YOUR INSTRUCTIONS: From the first line of the entries below through the line bearing "- **IP Filtering**: Allowlist/blocklist", write out each line exactly. Omit pictures.

Data entries

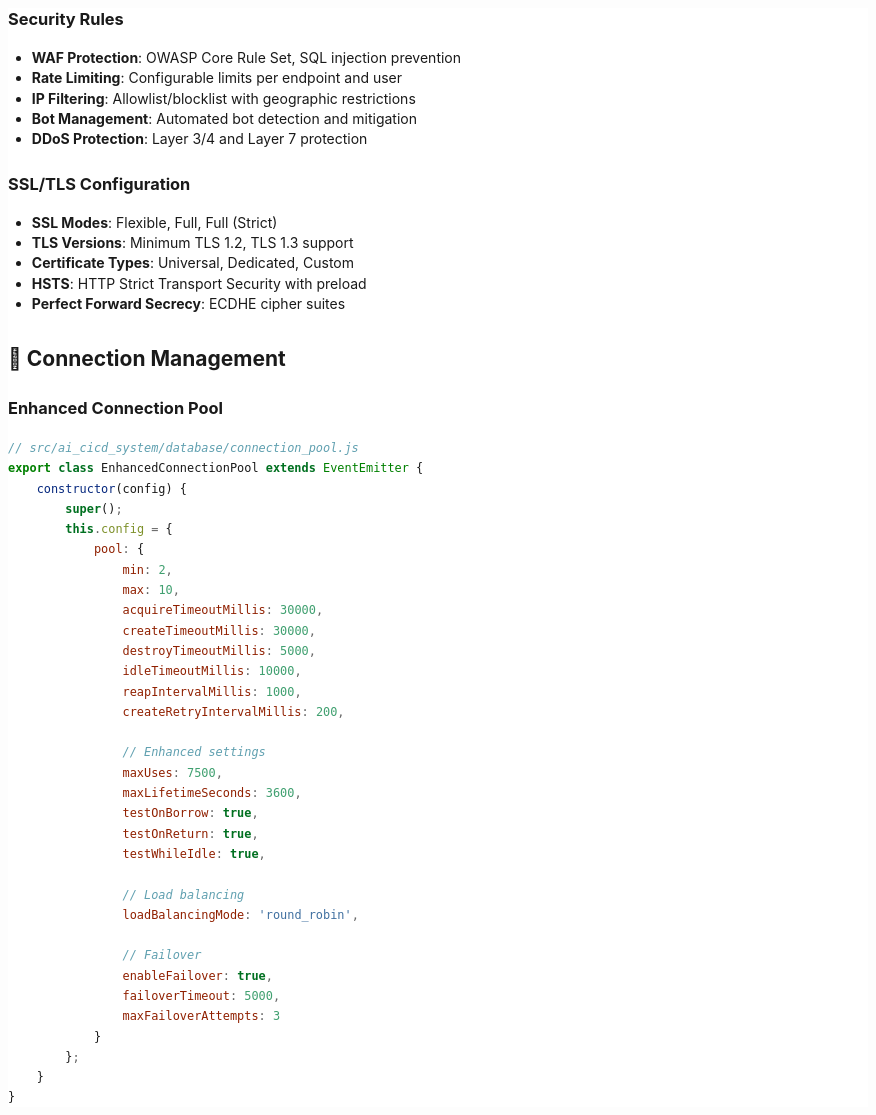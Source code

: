 ### Security Rules

- **WAF Protection**: OWASP Core Rule Set, SQL injection prevention
- **Rate Limiting**: Configurable limits per endpoint and user
- **IP Filtering**: Allowlist/blocklist with geographic restrictions
- **Bot Management**: Automated bot detection and mitigation
- **DDoS Protection**: Layer 3/4 and Layer 7 protection

### SSL/TLS Configuration

- **SSL Modes**: Flexible, Full, Full (Strict)
- **TLS Versions**: Minimum TLS 1.2, TLS 1.3 support
- **Certificate Types**: Universal, Dedicated, Custom
- **HSTS**: HTTP Strict Transport Security with preload
- **Perfect Forward Secrecy**: ECDHE cipher suites

## 🔗 Connection Management

### Enhanced Connection Pool

```javascript
// src/ai_cicd_system/database/connection_pool.js
export class EnhancedConnectionPool extends EventEmitter {
    constructor(config) {
        super();
        this.config = {
            pool: {
                min: 2,
                max: 10,
                acquireTimeoutMillis: 30000,
                createTimeoutMillis: 30000,
                destroyTimeoutMillis: 5000,
                idleTimeoutMillis: 10000,
                reapIntervalMillis: 1000,
                createRetryIntervalMillis: 200,
                
                // Enhanced settings
                maxUses: 7500,
                maxLifetimeSeconds: 3600,
                testOnBorrow: true,
                testOnReturn: true,
                testWhileIdle: true,
                
                // Load balancing
                loadBalancingMode: 'round_robin',
                
                // Failover
                enableFailover: true,
                failoverTimeout: 5000,
                maxFailoverAttempts: 3
            }
        };
    }
}
```
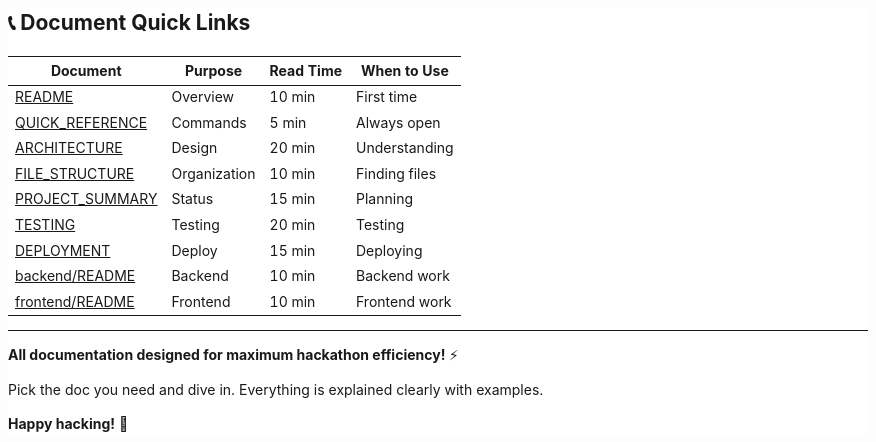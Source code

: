 
## 📞 Document Quick Links

| Document | Purpose | Read Time | When to Use |
|----------|---------|-----------|-------------|
| [README](README.md) | Overview | 10 min | First time |
| [QUICK_REFERENCE](QUICK_REFERENCE.md) | Commands | 5 min | Always open |
| [ARCHITECTURE](ARCHITECTURE.md) | Design | 20 min | Understanding |
| [FILE_STRUCTURE](FILE_STRUCTURE.md) | Organization | 10 min | Finding files |
| [PROJECT_SUMMARY](PROJECT_SUMMARY.md) | Status | 15 min | Planning |
| [TESTING](TESTING.md) | Testing | 20 min | Testing |
| [DEPLOYMENT](DEPLOYMENT.md) | Deploy | 15 min | Deploying |
| [backend/README](backend/README.md) | Backend | 10 min | Backend work |
| [frontend/README](frontend/README.md) | Frontend | 10 min | Frontend work |

---

**All documentation designed for maximum hackathon efficiency!** ⚡

Pick the doc you need and dive in. Everything is explained clearly with examples.

**Happy hacking!** 🚀
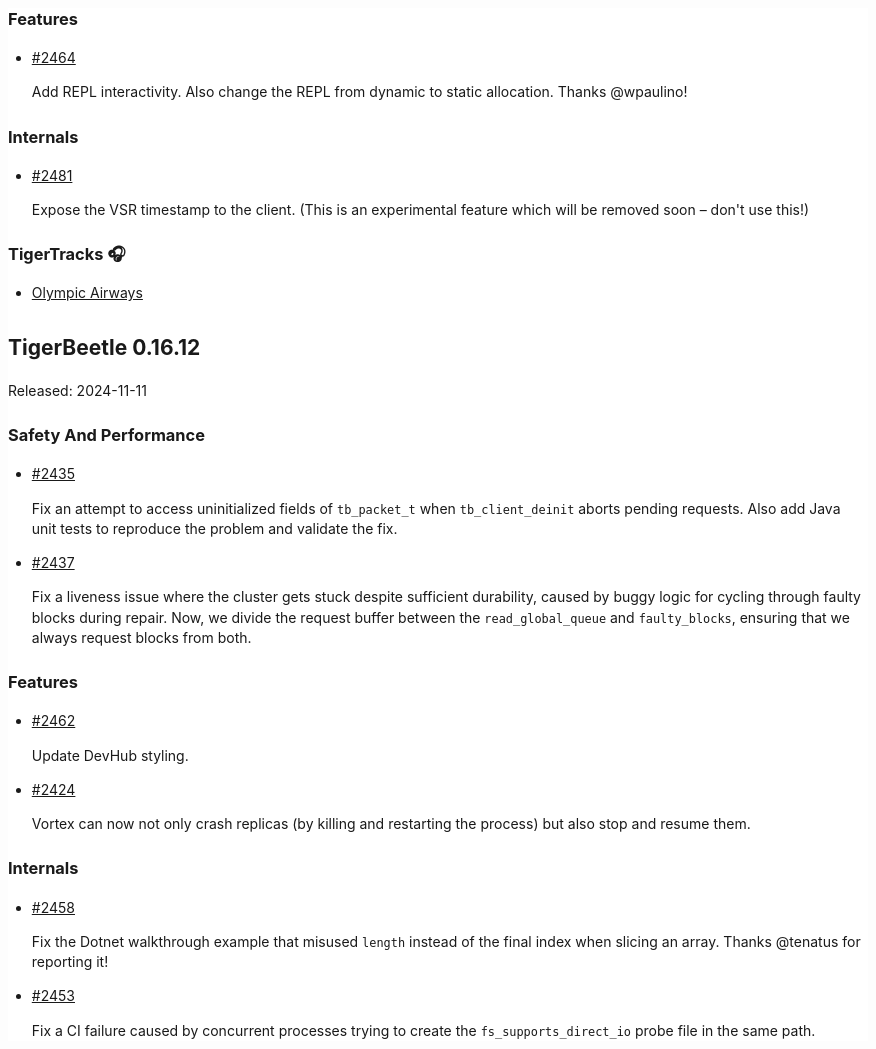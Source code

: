### Features

- [#2464](https://github.com/tigerbeetle/tigerbeetle/pull/2464)

  Add REPL interactivity. Also change the REPL from dynamic to static allocation.
  Thanks @wpaulino!

### Internals

- [#2481](https://github.com/tigerbeetle/tigerbeetle/pull/2481)

  Expose the VSR timestamp to the client. (This is an experimental feature which will be removed
  soon – don't use this!)

### TigerTracks 🎧

- [Olympic Airways](https://www.youtube.com/watch?v=4BcNLA2KB2c)

## TigerBeetle 0.16.12

Released: 2024-11-11

### Safety And Performance

- [#2435](https://github.com/tigerbeetle/tigerbeetle/pull/2435)

  Fix an attempt to access uninitialized fields of `tb_packet_t` when `tb_client_deinit` aborts
  pending requests. Also add Java unit tests to reproduce the problem and validate the fix.

- [#2437](https://github.com/tigerbeetle/tigerbeetle/pull/2437)

  Fix a liveness issue where the cluster gets stuck despite sufficient durability, caused by buggy
  logic for cycling through faulty blocks during repair. Now, we divide the request buffer between
  the `read_global_queue` and `faulty_blocks`, ensuring that we always request blocks from both.

### Features

- [#2462](https://github.com/tigerbeetle/tigerbeetle/pull/2462)

  Update DevHub styling.

- [#2424](https://github.com/tigerbeetle/tigerbeetle/pull/2424)

  Vortex can now not only crash replicas (by killing and restarting the process) but also stop and
  resume them.

### Internals

- [#2458](https://github.com/tigerbeetle/tigerbeetle/pull/2458)

  Fix the Dotnet walkthrough example that misused `length` instead of the final index when slicing
  an array. Thanks @tenatus for reporting it!

- [#2453](https://github.com/tigerbeetle/tigerbeetle/pull/2453)

  Fix a CI failure caused by concurrent processes trying to create the `fs_supports_direct_io`
  probe file in the same path.
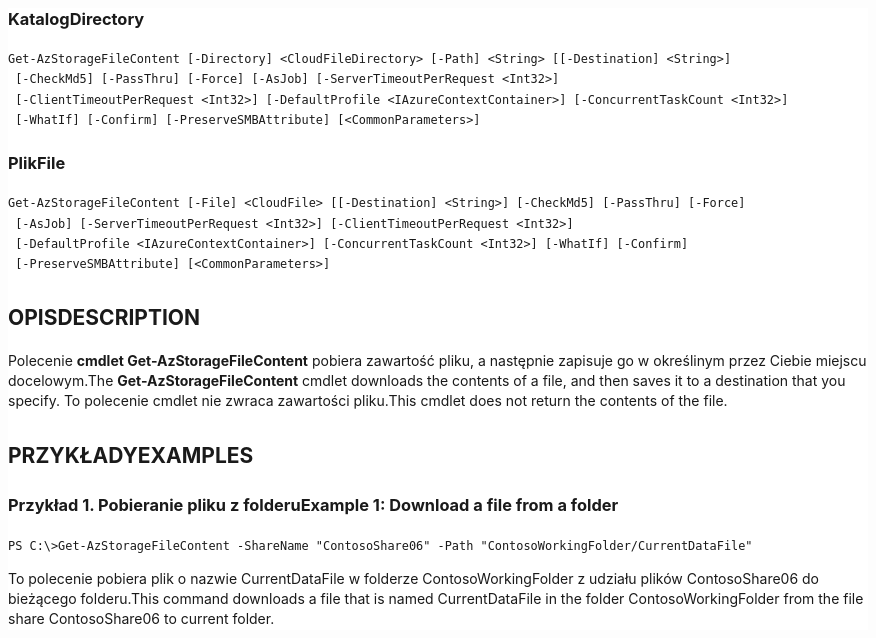 ### <span data-ttu-id="47a35-107">Katalog</span><span class="sxs-lookup"><span data-stu-id="47a35-107">Directory</span></span>
```
Get-AzStorageFileContent [-Directory] <CloudFileDirectory> [-Path] <String> [[-Destination] <String>]
 [-CheckMd5] [-PassThru] [-Force] [-AsJob] [-ServerTimeoutPerRequest <Int32>]
 [-ClientTimeoutPerRequest <Int32>] [-DefaultProfile <IAzureContextContainer>] [-ConcurrentTaskCount <Int32>]
 [-WhatIf] [-Confirm] [-PreserveSMBAttribute] [<CommonParameters>]
```

### <span data-ttu-id="47a35-108">Plik</span><span class="sxs-lookup"><span data-stu-id="47a35-108">File</span></span>
```
Get-AzStorageFileContent [-File] <CloudFile> [[-Destination] <String>] [-CheckMd5] [-PassThru] [-Force]
 [-AsJob] [-ServerTimeoutPerRequest <Int32>] [-ClientTimeoutPerRequest <Int32>]
 [-DefaultProfile <IAzureContextContainer>] [-ConcurrentTaskCount <Int32>] [-WhatIf] [-Confirm]
 [-PreserveSMBAttribute] [<CommonParameters>]
```

## <span data-ttu-id="47a35-109">OPIS</span><span class="sxs-lookup"><span data-stu-id="47a35-109">DESCRIPTION</span></span>
<span data-ttu-id="47a35-110">Polecenie **cmdlet Get-AzStorageFileContent** pobiera zawartość pliku, a następnie zapisuje go w określinym przez Ciebie miejscu docelowym.</span><span class="sxs-lookup"><span data-stu-id="47a35-110">The **Get-AzStorageFileContent** cmdlet downloads the contents of a file, and then saves it to a destination that you specify.</span></span>
<span data-ttu-id="47a35-111">To polecenie cmdlet nie zwraca zawartości pliku.</span><span class="sxs-lookup"><span data-stu-id="47a35-111">This cmdlet does not return the contents of the file.</span></span>

## <span data-ttu-id="47a35-112">PRZYKŁADY</span><span class="sxs-lookup"><span data-stu-id="47a35-112">EXAMPLES</span></span>

### <span data-ttu-id="47a35-113">Przykład 1. Pobieranie pliku z folderu</span><span class="sxs-lookup"><span data-stu-id="47a35-113">Example 1: Download a file from a folder</span></span>
```
PS C:\>Get-AzStorageFileContent -ShareName "ContosoShare06" -Path "ContosoWorkingFolder/CurrentDataFile"
```

<span data-ttu-id="47a35-114">To polecenie pobiera plik o nazwie CurrentDataFile w folderze ContosoWorkingFolder z udziału plików ContosoShare06 do bieżącego folderu.</span><span class="sxs-lookup"><span data-stu-id="47a35-114">This command downloads a file that is named CurrentDataFile in the folder ContosoWorkingFolder from the file share ContosoShare06 to current folder.</span></span>
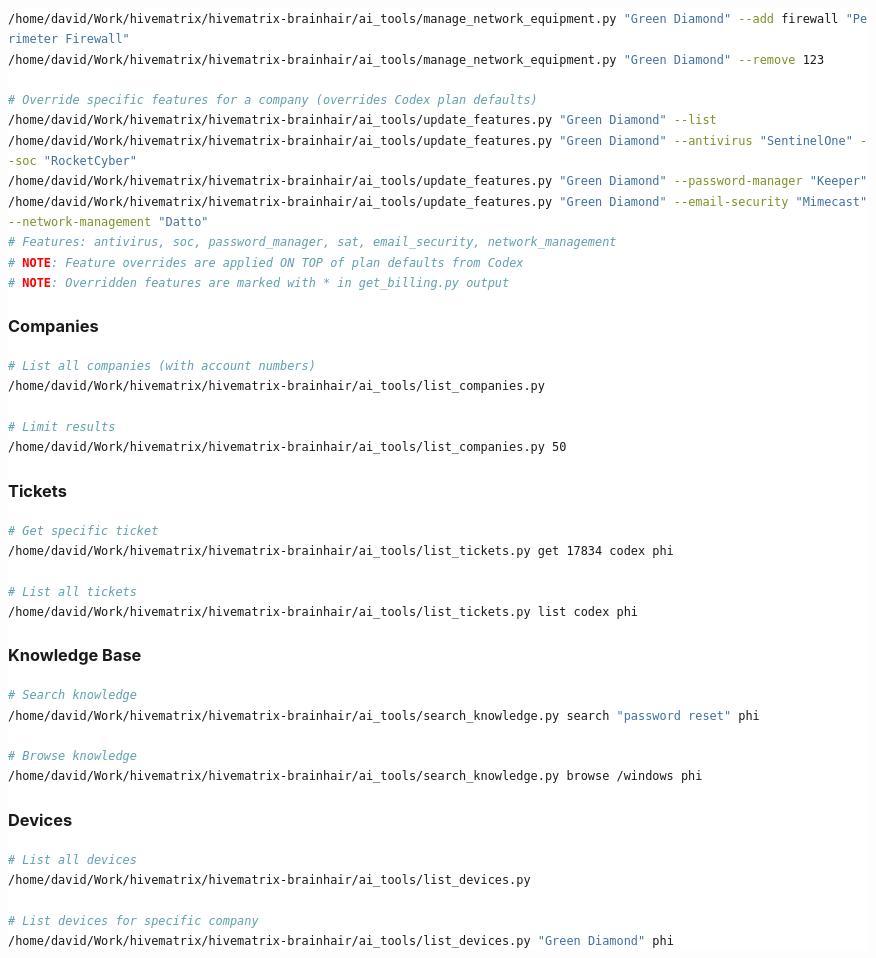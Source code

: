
 ```bash
/home/david/Work/hivematrix/hivematrix-brainhair/ai_tools/manage_network_equipment.py "Green Diamond" --add firewall "Perimeter Firewall"
/home/david/Work/hivematrix/hivematrix-brainhair/ai_tools/manage_network_equipment.py "Green Diamond" --remove 123

# Override specific features for a company (overrides Codex plan defaults)
/home/david/Work/hivematrix/hivematrix-brainhair/ai_tools/update_features.py "Green Diamond" --list
/home/david/Work/hivematrix/hivematrix-brainhair/ai_tools/update_features.py "Green Diamond" --antivirus "SentinelOne" --soc "RocketCyber"
/home/david/Work/hivematrix/hivematrix-brainhair/ai_tools/update_features.py "Green Diamond" --password-manager "Keeper"
/home/david/Work/hivematrix/hivematrix-brainhair/ai_tools/update_features.py "Green Diamond" --email-security "Mimecast" --network-management "Datto"
# Features: antivirus, soc, password_manager, sat, email_security, network_management
# NOTE: Feature overrides are applied ON TOP of plan defaults from Codex
# NOTE: Overridden features are marked with * in get_billing.py output
```

### Companies
```bash
# List all companies (with account numbers)
/home/david/Work/hivematrix/hivematrix-brainhair/ai_tools/list_companies.py

# Limit results
/home/david/Work/hivematrix/hivematrix-brainhair/ai_tools/list_companies.py 50
```

### Tickets
```bash
# Get specific ticket
/home/david/Work/hivematrix/hivematrix-brainhair/ai_tools/list_tickets.py get 17834 codex phi

# List all tickets
/home/david/Work/hivematrix/hivematrix-brainhair/ai_tools/list_tickets.py list codex phi
```

### Knowledge Base
```bash
# Search knowledge
/home/david/Work/hivematrix/hivematrix-brainhair/ai_tools/search_knowledge.py search "password reset" phi

# Browse knowledge
/home/david/Work/hivematrix/hivematrix-brainhair/ai_tools/search_knowledge.py browse /windows phi
```

### Devices
```bash
# List all devices
/home/david/Work/hivematrix/hivematrix-brainhair/ai_tools/list_devices.py

# List devices for specific company
/home/david/Work/hivematrix/hivematrix-brainhair/ai_tools/list_devices.py "Green Diamond" phi
```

EXERCISE OUTPUT:
Source code

: ### Security Rules

- **WAF Protection**: OWASP Core Rule Set, SQL injection prevention
- **Rate Limiting**: Configurable limits per endpoint and user
- **IP Filtering**: Allowlist/blocklist with geographic restrictions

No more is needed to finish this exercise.